━━━━━ Source data ━━━━━

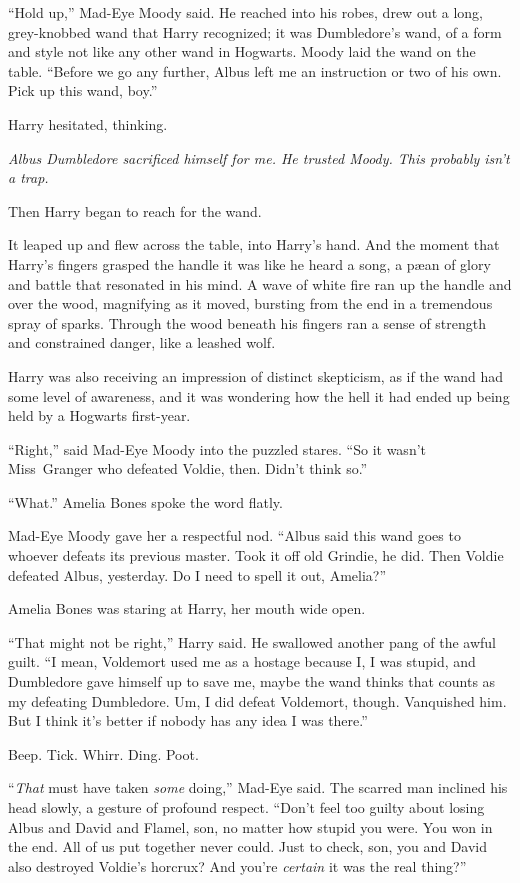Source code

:“Hold up,” Mad-Eye Moody said. He reached into his robes, drew out a long, grey-knobbed wand that Harry recognized; it was Dumbledore’s wand, of a form and style not like any other wand in Hogwarts. Moody laid the wand on the table. “Before we go any further, Albus left me an instruction or two of his own. Pick up this wand, boy.”

Harry hesitated, thinking.

\emph{Albus Dumbledore sacrificed himself for me. He trusted Moody. This probably isn’t a trap.}

Then Harry began to reach for the wand.

It leaped up and flew across the table, into Harry’s hand. And the moment that Harry’s fingers grasped the handle it was like he heard a song, a pæan of glory and battle that resonated in his mind. A wave of white fire ran up the handle and over the wood, magnifying as it moved, bursting from the end in a tremendous spray of sparks. Through the wood beneath his fingers ran a sense of strength and constrained danger, like a leashed wolf.

Harry was also receiving an impression of distinct skepticism, as if the wand had some level of awareness, and it was wondering how the hell it had ended up being held by a Hogwarts first-year.

“Right,” said Mad-Eye Moody into the puzzled stares. “So it wasn’t Miss~Granger who defeated Voldie, then. Didn’t think so.”

“What.” Amelia Bones spoke the word flatly.

Mad-Eye Moody gave her a respectful nod. “Albus said this wand goes to whoever defeats its previous master. Took it off old Grindie, he did. Then Voldie defeated Albus, yesterday. Do I need to spell it out, Amelia?”

Amelia Bones was staring at Harry, her mouth wide open.

“That might not be right,” Harry said. He swallowed another pang of the awful guilt. “I mean, Voldemort used me as a hostage because I, I was stupid, and Dumbledore gave himself up to save me, maybe the wand thinks that counts as my defeating Dumbledore. Um, I did defeat Voldemort, though. Vanquished him. But I think it’s better if nobody has any idea I was there.”

Beep. Tick. Whirr. Ding. Poot.

“\emph{That} must have taken \emph{some} doing,” Mad-Eye said. The scarred man inclined his head slowly, a gesture of profound respect. “Don’t feel too guilty about losing Albus and David and Flamel, son, no matter how stupid you were. You won in the end. All of us put together never could. Just to check, son, you and David also destroyed Voldie’s horcrux? And you’re \emph{certain} it was the real thing?”

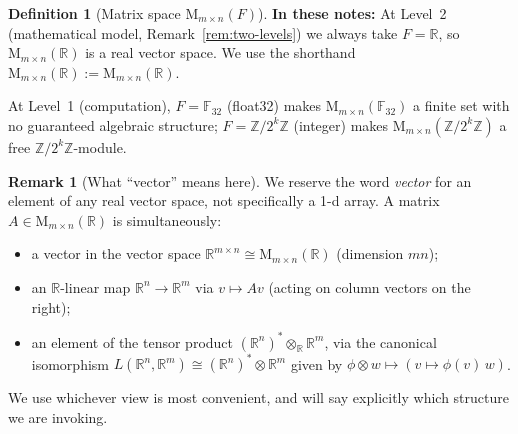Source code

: \documentclass[11pt]{amsart}
\theoremstyle{plain}
\theoremstyle{definition}
\newtheorem{definition}[theorem]{Definition}
\newtheorem{remark}[theorem]{Remark}
\newcommand{\R}{\mathbb{R}}
\newcommand{\Mat}[2]{\mathrm{M}_{#1 \times #2}(\R)}
\begin{document}
\begin{definition}[Matrix space $\mathrm{M}_{m \times n}(F)$]
\medskip
\noindent\textbf{In these notes:}
At Level~2 (mathematical model, Remark~\ref{rem:two-levels}) we always take
$F = \mathbb{R}$, so $\mathrm{M}_{m \times n}(\mathbb{R})$ is a real vector
space.  We use the shorthand $\Mat{m}{n} := \mathrm{M}_{m \times n}(\mathbb{R})$.

At Level~1 (computation), $F = \mathbb{F}_{32}$ (float32) makes
$\mathrm{M}_{m \times n}(\mathbb{F}_{32})$ a finite set with no
guaranteed algebraic structure; $F = \mathbb{Z}/2^k\mathbb{Z}$ (integer)
makes $\mathrm{M}_{m \times n}(\mathbb{Z}/2^k\mathbb{Z})$ a free
$\mathbb{Z}/2^k\mathbb{Z}$-module.
\end{definition}

\begin{remark}[What ``vector'' means here]
We reserve the word \emph{vector} for an element of any real vector space,
not specifically a 1-d array.  A matrix $A \in \Mat{m}{n}$ is simultaneously:
\begin{itemize}
    \item a vector in the vector space $\mathbb{R}^{m \times n} \cong \Mat{m}{n}$
    (dimension $mn$);
    \item an $\mathbb{R}$-linear map $\mathbb{R}^n \to \mathbb{R}^m$ via $v \mapsto Av$
    (acting on column vectors on the right);
    \item an element of the tensor product $(\mathbb{R}^n)^* \otimes_\mathbb{R} \mathbb{R}^m$,
    via the canonical isomorphism $L(\mathbb{R}^n, \mathbb{R}^m) \cong (\mathbb{R}^n)^* \otimes \mathbb{R}^m$
    given by $\phi \otimes w \mapsto (v \mapsto \phi(v)\,w)$.
\end{itemize}
We use whichever view is most convenient, and will say explicitly which
structure we are invoking.
\end{remark}
\end{document}
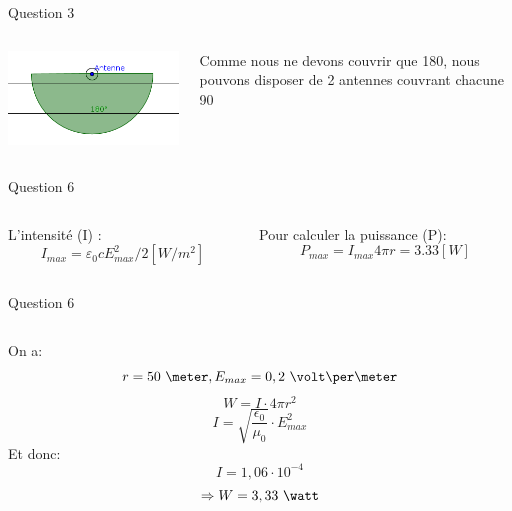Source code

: \documentclass{beamer}
\begin{document}
\begin{frame}{Question 3}
	\begin{columns}
		\begin{column}{0.40\textwidth}
			\begin{center}
	    		\includegraphics[scale=0.9]{question3-2.png}
        		\end{center}
        	\end{column}
        	\begin{column}{0.40\textwidth}
	    Comme nous ne devons couvrir que \unit{180}{\degree}, nous pouvons disposer de 2 antennes couvrant chacune \unit{90}{\degree}
	   
        	\end{column}
        	\end{columns}
\end{frame}

\begin{frame}{Question 6}
	\begin{columns}
		\begin{column}{0.40\textwidth}
			\begin{center}
			L'intensité (I)  : 
			$$I_{max} = \varepsilon_0 c E_{max}^2/2 [W/m^2] $$
	    		
        		\end{center}
        	\end{column}
        	\begin{column}{0.40\textwidth}
			\begin{center}
	    Pour calculer la puissance (P):
	    $$ P_{max} = I_{max}4\pi r = 3.33 [W] $$
	    
        	\end{center}
        	\end{column}
        	\end{columns}
\end{frame}

\begin{frame}{Question 6}
	\begin{columns}
		\begin{column}{0.70\textwidth}
	    		On a:
			$$r = 50\ \meter, E_{max} = 0,2\ \volt\per\meter$$
			$$W = I \cdot 4\pi r^2$$
			$$I = \sqrt{\frac{\epsilon_0}{\mu_0}}\cdot E_{max}^2$$
			Et donc:
			$$I= 1,06\cdot10^{-4}$$
			$$\Rightarrow W = 3,33\ \watt$$
		
        		\end{column}
        	\end{columns}
\end{frame}
\end{document}
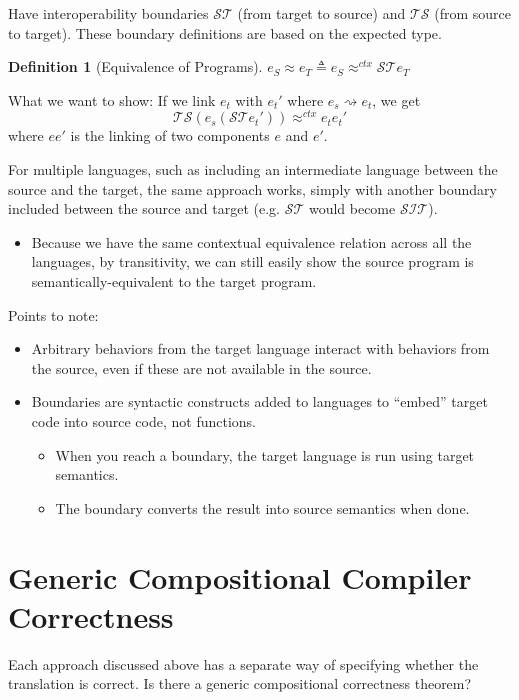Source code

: \documentclass[11pt]{article}
\newcommand{\compile}{\rightsquigarrow}
\newtheorem{defn}{Definition}[section]
\begin{document}
Have interoperability boundaries $\mathcal{ST}$ (from target to
source) and $\mathcal{TS}$ (from source to target).  These boundary
definitions are based on the expected type.

\begin{defn}[Equivalence of Programs]
$e_S \approx e_T  \triangleq  e_S \approx^{ctx} \mathcal{ST}e_T$
\end{defn}

What we want to show: If we link $e_t$ with $e_t'$ where $e_s \compile
e_t$, we get
\[\mathcal{TS}(e_s(\mathcal{ST}e_t')) \approx^{ctx} e_t e_t'\]
where $e e'$ is the linking of two components $e$ and $e'$.

For multiple languages, such as including an intermediate language
between the source and the target, the same approach works, simply
with another boundary included between the source and target
(e.g. $\mathcal{ST}$ would become $\mathcal{SIT}$).
\begin{itemize}
\item Because we have the same contextual equivalence relation across
  all the languages, by transitivity, we can still easily show the
  source program is semantically-equivalent to the target program.
\end{itemize}

Points to note:
\begin{itemize}
\item Arbitrary behaviors from the target language interact with
  behaviors from the source, even if these are not available in the
  source.
\item Boundaries are syntactic constructs added to languages to
  ``embed'' target code into source code, not functions.
  \begin{itemize}
  \item When you reach a boundary, the target language is run using
    target semantics.
  \item The boundary converts the result into source semantics when
    done.
  \end{itemize}
\end{itemize}



\section{Generic Compositional Compiler Correctness}
Each approach discussed above has a separate way of specifying whether
the translation is correct.  Is there a generic compositional
correctness theorem?
\end{document}
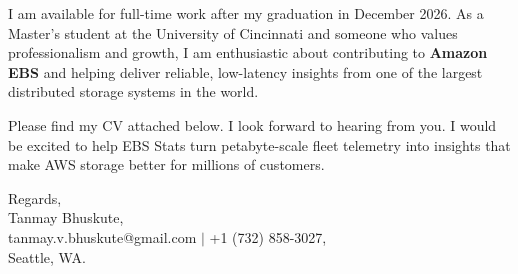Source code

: \documentclass[11pt]{letter}
\begin{document}
\begin{letter}{}
I am available for full-time work after my graduation in December 2026. As a Master's student at the University of Cincinnati and someone who values professionalism and growth, I am enthusiastic about contributing to \textbf{Amazon EBS} and helping deliver reliable, low-latency insights from one of the largest distributed storage systems in the world.

Please find my CV attached below. I look forward to hearing from you. I would be excited to help EBS Stats turn petabyte-scale fleet telemetry into insights that make AWS storage better for millions of customers.

{\setlength{\parskip}{0pt}
Regards,\\
Tanmay Bhuskute,\\
tanmay.v.bhuskute@gmail.com $\mid$ +1 (732) 858-3027,\\
Seattle, WA.
}

\end{letter}
\end{document}
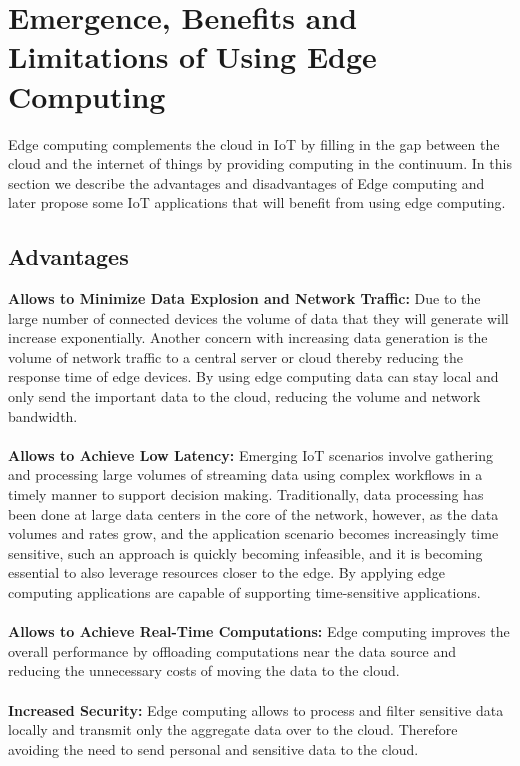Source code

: \section{Emergence, Benefits and Limitations of Using Edge Computing}
Edge computing complements the cloud in IoT by filling in the gap between the cloud and the internet of things by providing computing in the continuum. In this section we describe the advantages and disadvantages of Edge computing and later propose some IoT applications that will benefit from using edge computing.

\subsection{Advantages}

\textbf{Allows to Minimize Data Explosion and Network Traffic:} Due to the large number of connected devices the volume of data that they will generate will increase exponentially. Another concern with increasing data generation is the volume of network traffic to a central server or cloud thereby reducing the response time of edge devices. By using edge computing data can stay local and only send the important data to the cloud, reducing the volume and network bandwidth.
\\\\
\textbf{Allows to Achieve Low Latency:} Emerging IoT scenarios involve gathering and processing large volumes of streaming data using complex workflows in a timely manner to support decision making. Traditionally, data processing has been done at large data centers in the core of the network, however, as the data volumes and rates grow, and the application scenario becomes increasingly time sensitive, such an approach is quickly becoming infeasible, and it is becoming essential to also leverage resources closer to the edge. By applying edge computing applications are capable of supporting time-sensitive applications.
\\\\
\textbf{Allows to Achieve Real-Time Computations:} Edge computing improves the overall performance by offloading computations near the data source and reducing the unnecessary costs of moving the data to the cloud. 
\\\\
\textbf{Increased Security:} Edge computing allows to process and filter sensitive data locally and transmit only the aggregate data over to the cloud. Therefore avoiding the need to send personal and sensitive data to the cloud.


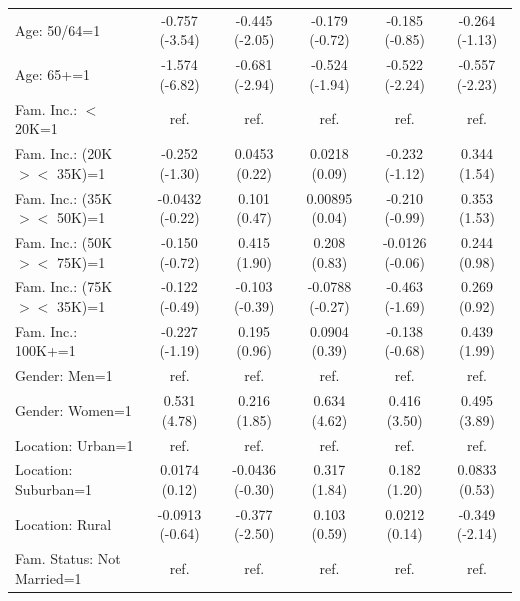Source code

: \begin{landscape}
\begin{table}[here]
\begin{tabular}{l*{5}{c}}
Age: 50/64=1                   &-0.757\sym{***} (-3.54)         &-0.445\sym{*} (-2.05)         &-0.179 (-0.72)         &-0.185 (-0.85)         &-0.264 (-1.13)         \\
Age: 65+=1                    &-1.574\sym{***} (-6.82)         &-0.681\sym{**} (-2.94)         &-0.524 (-1.94)         &-0.522\sym{*} (-2.24)         &-0.557\sym{*} (-2.23)         \\
Fam. Inc.: $<$ 20K=1          &        ref.         &        ref.         &        ref.         &        ref.         &        ref.         \\
Fam. Inc.: (20K $> <$ 35K)=1  &-0.252 (-1.30)         &0.0453 (0.22)         &0.0218 (0.09)         &-0.232 (-1.12)         &0.344 (1.54)         \\
Fam. Inc.: (35K $> <$ 50K)=1  &-0.0432 (-0.22)         &0.101 (0.47)         &0.00895 (0.04)         &-0.210 (-0.99)         &0.353 (1.53)         \\
Fam. Inc.: (50K $> <$ 75K)=1  &-0.150 (-0.72)         &0.415 (1.90)         &0.208 (0.83)         &-0.0126 (-0.06)         &0.244 (0.98)         \\
Fam. Inc.: (75K $> <$ 35K)=1  &-0.122 (-0.49)         &-0.103 (-0.39)         &-0.0788 (-0.27)         &-0.463 (-1.69)         &0.269 (0.92)         \\
Fam. Inc.: 100K+=1            &-0.227 (-1.19)         &0.195 (0.96)         &0.0904 (0.39)         &-0.138 (-0.68)         &0.439\sym{*} (1.99)         \\
Gender: Men=1                 &        ref.         &        ref.         &        ref.         &        ref.         &        ref.         \\
Gender: Women=1               &0.531\sym{***} (4.78)         &0.216 (1.85)         &0.634\sym{***} (4.62)         &0.416\sym{***} (3.50)         &0.495\sym{***} (3.89)         \\
Location: Urban=1             &        ref.         &        ref.         &        ref.         &        ref.         &        ref.         \\
Location: Suburban=1          &0.0174 (0.12)         &-0.0436 (-0.30)         &0.317 (1.84)         &0.182 (1.20)         &0.0833 (0.53)         \\
Location: Rural               &-0.0913 (-0.64)         &-0.377\sym{*} (-2.50)         &0.103 (0.59)         &0.0212 (0.14)         &-0.349\sym{*} (-2.14)         \\
Fam. Status: Not Married=1    &        ref.         &        ref.         &        ref.         &        ref.         &        ref.         \\

\end{tabular}
\end{table}
\end{landscape}
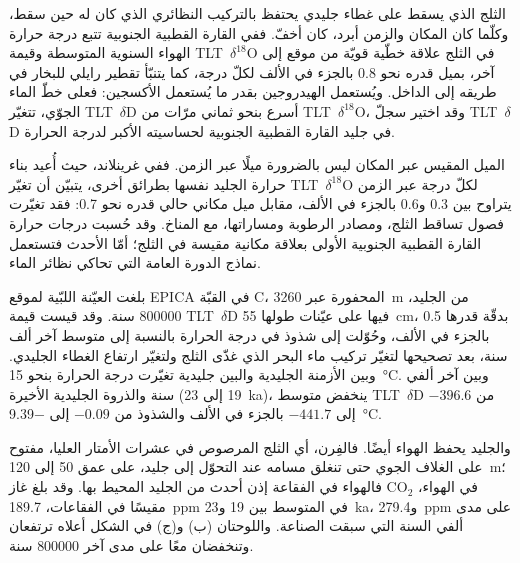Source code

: الثلج الذي يسقط على غطاء جليدي يحتفظ بالتركيب النظائري الذي كان له حين سقط،
وكلّما كان المكان والزمن أبرد، كان أخفّ. ففي القارة القطبية الجنوبية تتبع درجة حرارة الهواء السنوية المتوسطة
وقيمة \mbox{\textdir TLT $\delta^{18}$O} في الثلج علاقة خطّية قويّة من موقع إلى آخر، بميل
قدره نحو \num{0.8} بالجزء في الألف لكلّ درجة، كما يتنبّأ تقطير رايلي للبخار في طريقه
إلى الداخل. ويُستعمل الهيدروجين بقدر ما يُستعمل الأكسجين: فعلى خطّ الماء الجوّي، تتغيّر \mbox{\textdir TLT $\delta$D} أسرع بنحو ثماني مرّات من \mbox{\textdir TLT $\delta^{18}$O}،
وقد اختير سجلّ \mbox{\textdir TLT $\delta$D} في جليد القارة القطبية الجنوبية لحساسيته الأكبر لدرجة الحرارة.

الميل المقيس عبر المكان ليس بالضرورة ميلًا عبر الزمن. ففي غرينلاند، حيث أُعيد بناء حرارة
الجليد نفسها بطرائق أخرى، يتبيّن أن تغيّر \mbox{\textdir TLT $\delta^{18}$O} لكلّ درجة
عبر الزمن يتراوح بين 0.3 و\num{0.6} بالجزء في الألف، مقابل ميل مكاني حالي قدره نحو
\num{0.7}: فقد تغيّرت فصول تساقط الثلج، ومصادر الرطوبة ومساراتها، مع
المناخ. وقد حُسبت درجات حرارة القارة القطبية الجنوبية الأولى بعلاقة مكانية مقيسة في
الثلج؛ أمّا الأحدث فتستعمل نماذج الدورة العامة التي تحاكي نظائر الماء.

بلغت العيّنة اللبّية لموقع EPICA في القبّة C، المحفورة عبر \qty{3260}{m} من الجليد، \num{800000} سنة. وقد
قيست قيمة \mbox{\textdir TLT $\delta$D} فيها على عيّنات طولها \qty{55}{cm}، بدقّة قدرها \num{0.5} بالجزء في الألف،
وحُوّلت إلى شذوذ في درجة الحرارة بالنسبة إلى متوسط آخر ألف سنة، بعد
تصحيحها لتغيّر تركيب ماء البحر الذي غذّى الثلج ولتغيّر
ارتفاع الغطاء الجليدي. وبين الأزمنة الجليدية والبين جليدية تغيّرت درجة الحرارة بنحو
\qty{15}{\celsius}. وبين آخر ألفي سنة والذروة الجليدية الأخيرة (\num{19} إلى
\qty{23}{ka})، ينخفض متوسط \mbox{\textdir TLT $\delta$D} من $-396.6$ إلى $-441.7$ بالجزء في الألف والشذوذ من
$-0.09$ إلى \qty{-9.39}{\celsius}.

والجليد يحفظ الهواء أيضًا. فالفِرن، أي الثلج المرصوص في عشرات الأمتار العليا، مفتوح على
الغلاف الجوي حتى تنغلق مسامه عند التحوّل إلى جليد، على عمق 50 إلى \qty{120}{m}؛ فالهواء
في الفقاعة إذن أحدث من الجليد المحيط بها. وقد بلغ غاز CO$_2$ في
الهواء، مقيسًا في الفقاعات، \qty{189.7}{ppm} في المتوسط بين \num{19} و\qty{23}{ka}، و\qty{279.4}{ppm} على مدى
ألفي السنة التي سبقت الصناعة. واللوحتان (ب) و(ج) في الشكل أعلاه ترتفعان وتنخفضان
معًا على مدى آخر \num{800000} سنة.

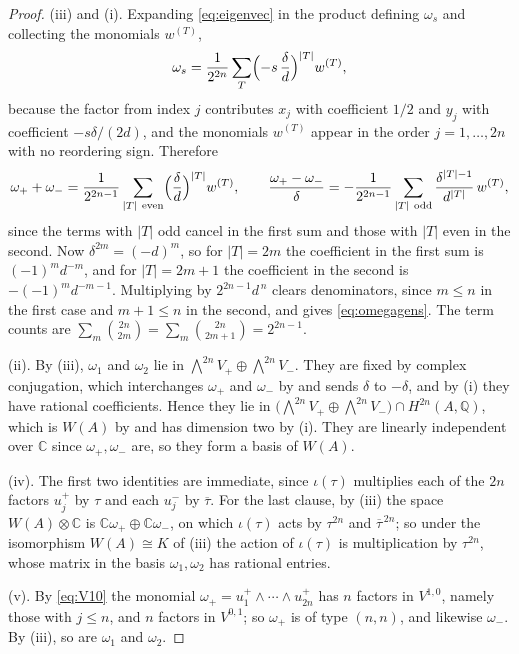 \documentclass[11pt,reqno]{amsart}
\theoremstyle{plain}
\theoremstyle{definition}
\theoremstyle{remark}
\newcommand{\QQ}{\mathbb{Q}}
\newcommand{\CC}{\mathbb{C}}
\newcommand{\HW}{W}                      %
\newcommand{\bbar}[1]{\overline{#1}}
\begin{document}
\begin{proof}
(iii) and (i). Expanding \eqref{eq:eigenvec} in the product defining
$\omega_{s}$ and collecting the monomials $w^{(T)}$,
\begin{equation}\label{eq:omegaexp}
  \omega_{s}
  =\frac{1}{2^{2n}}\sum_{T}\Bigl(-s\,\frac{\delta}{d}\Bigr)^{|T|}w^{(T)},
\end{equation}
because the factor from index $j$ contributes $x_{j}$ with coefficient $1/2$
and $y_{j}$ with coefficient $-s\delta/(2d)$, and the monomials $w^{(T)}$
appear in the order $j=1,\dots,2n$ with no reordering sign. Therefore
\[
  \omega_{+}+\omega_{-}
  =\frac{1}{2^{2n-1}}\sum_{|T|\ \mathrm{even}}\Bigl(\frac{\delta}{d}\Bigr)^{|T|}w^{(T)},
  \qquad
  \frac{\omega_{+}-\omega_{-}}{\delta}
  =-\frac{1}{2^{2n-1}}\sum_{|T|\ \mathrm{odd}}\frac{\delta^{|T|-1}}{d^{|T|}}\,w^{(T)} ,
\]
since the terms with $|T|$ odd cancel in the first sum and those with $|T|$
even in the second. Now
$\delta^{2m}=(-d)^{m}$, so for $|T|=2m$ the coefficient in the first sum is
$(-1)^{m}d^{-m}$, and for $|T|=2m+1$ the coefficient in the second is
$-(-1)^{m}d^{-m-1}$. Multiplying by $2^{2n-1}d^{\,n}$ clears denominators,
since $m\le n$ in the first case and $m+1\le n$ in the second, and gives
\eqref{eq:omegagens}. The term counts are
$\sum_{m}\binom{2n}{2m}=\sum_{m}\binom{2n}{2m+1}=2^{2n-1}$.

(ii). By (iii), $\omega_{1}$ and $\omega_{2}$ lie in
$\bigwedge^{2n}V_{+}\oplus\bigwedge^{2n}V_{-}$. They are fixed by complex
conjugation, which interchanges $\omega_{+}$ and $\omega_{-}$ by
 and sends $\delta$ to $-\delta$, and by (i) they have
rational coefficients. Hence they lie in
$\bigl(\bigwedge^{2n}V_{+}\oplus\bigwedge^{2n}V_{-}\bigr)\cap H^{2n}(A,\QQ)$,
which is $\HW(A)$ by  and has dimension two by
(i). They are linearly independent over $\CC$ since
$\omega_{+},\omega_{-}$ are, so they form a basis of $\HW(A)$.

(iv). The first two identities are immediate, since $\iota(\tau)$ multiplies
each of the $2n$ factors $u_{j}^{+}$ by $\tau$ and each $u_{j}^{-}$ by
$\bbar{\tau}$. For the last clause, by (iii) the space $\HW(A)\otimes\CC$ is
$\CC\omega_{+}\oplus\CC\omega_{-}$, on which $\iota(\tau)$ acts by
$\tau^{2n}$ and $\bbar{\tau}^{\,2n}$; so under the isomorphism
$\HW(A)\cong K$ of (iii) the action of $\iota(\tau)$ is
multiplication by $\tau^{2n}$, whose matrix in the basis
$\omega_{1},\omega_{2}$ has rational entries.

(v). By \eqref{eq:V10} the monomial $\omega_{+}=u_{1}^{+}\wedge\cdots\wedge
u_{2n}^{+}$ has $n$ factors in $V^{1,0}$, namely those with $j\le n$, and $n$
factors in $V^{0,1}$; so $\omega_{+}$ is of type $(n,n)$, and likewise
$\omega_{-}$. By (iii), so are $\omega_{1}$ and $\omega_{2}$.
\end{proof}
\end{document}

━━━━━

[Required action]
Copy out precisely the lines from the line with "term counts are" to the line with "rational coefficients. Hence they lie in" in the material above, including those two lines and omitting all the rest.

[Reply]
\eqref{eq:omegagens}. The term counts are
$\sum_{m}\binom{2n}{2m}=\sum_{m}\binom{2n}{2m+1}=2^{2n-1}$.

(ii). By (iii), $\omega_{1}$ and $\omega_{2}$ lie in
$\bigwedge^{2n}V_{+}\oplus\bigwedge^{2n}V_{-}$. They are fixed by complex
conjugation, which interchanges $\omega_{+}$ and $\omega_{-}$ by
 and sends $\delta$ to $-\delta$, and by (i) they have
rational coefficients. Hence they lie in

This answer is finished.